• **Your objective**: Every entry that follows is to be set down exactly, with its pictures omitted.

• **Material supplied**:

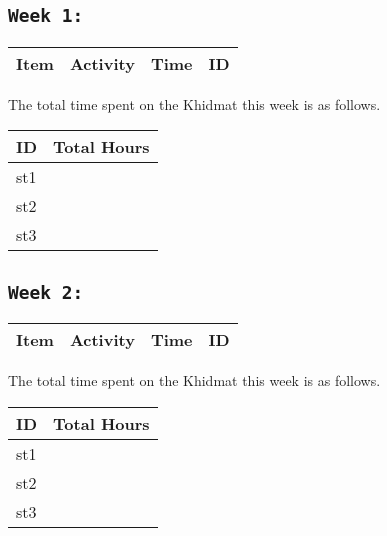 \documentclass[11pt]{article}
\begin{document}
\subsection{\texttt{Week 1: }}
\begin{center}
\begin{tabular}{|l|l|l|l|}
  \hline
  \textbf{Item} 	& \textbf{Activity} & \textbf{Time} & \textbf{ID} \\\hline
  
\end{tabular}
    
\end{center}
The total time spent on the Khidmat this week is as follows.    
\begin{center}
    
\begin{tabular}{|l|l|}
  \hline
  \textbf{ID} & \textbf{Total Hours}\\\hline
  st1 & \\\hline
  st2 & \\\hline
  st3 & \\\hline
\end{tabular}
\end{center}
\newpage
\subsection{\texttt{Week 2: }}
\begin{center}
\begin{tabular}{|l|l|l|l|}
  \hline
  \textbf{Item} 	& \textbf{Activity} & \textbf{Time} & \textbf{ID} \\\hline
  
\end{tabular}
    
\end{center}
The total time spent on the Khidmat this week is as follows.    
\begin{center}
    
\begin{tabular}{|l|l|}
  \hline
  \textbf{ID} & \textbf{Total Hours}\\\hline
  st1 & \\\hline
  st2 & \\\hline
  st3 & \\\hline
\end{tabular}
\end{center}
\newpage
\end{document}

• **Written answer**:
 \documentclass[11pt]{article}
\begin{document}
\subsection{\texttt{Week 1: }}
\begin{center}
\begin{tabular}{|l|l|l|l|}
  \hline
  \textbf{Item} 	& \textbf{Activity} & \textbf{Time} & \textbf{ID} \\\hline
  
\end{tabular}
    
\end{center}
The total time spent on the Khidmat this week is as follows.    
\begin{center}
    
\begin{tabular}{|l|l|}
  \hline
  \textbf{ID} & \textbf{Total Hours}\\\hline
  st1 & \\\hline
  st2 & \\\hline
  st3 & \\\hline
\end{tabular}
\end{center}
\newpage
\subsection{\texttt{Week 2: }}
\begin{center}
\begin{tabular}{|l|l|l|l|}
  \hline
  \textbf{Item} 	& \textbf{Activity} & \textbf{Time} & \textbf{ID} \\\hline
  
\end{tabular}
    
\end{center}
The total time spent on the Khidmat this week is as follows.    
\begin{center}
    
\begin{tabular}{|l|l|}
  \hline
  \textbf{ID} & \textbf{Total Hours}\\\hline
  st1 & \\\hline
  st2 & \\\hline
  st3 & \\\hline
\end{tabular}
\end{center}
\newpage
\end{document}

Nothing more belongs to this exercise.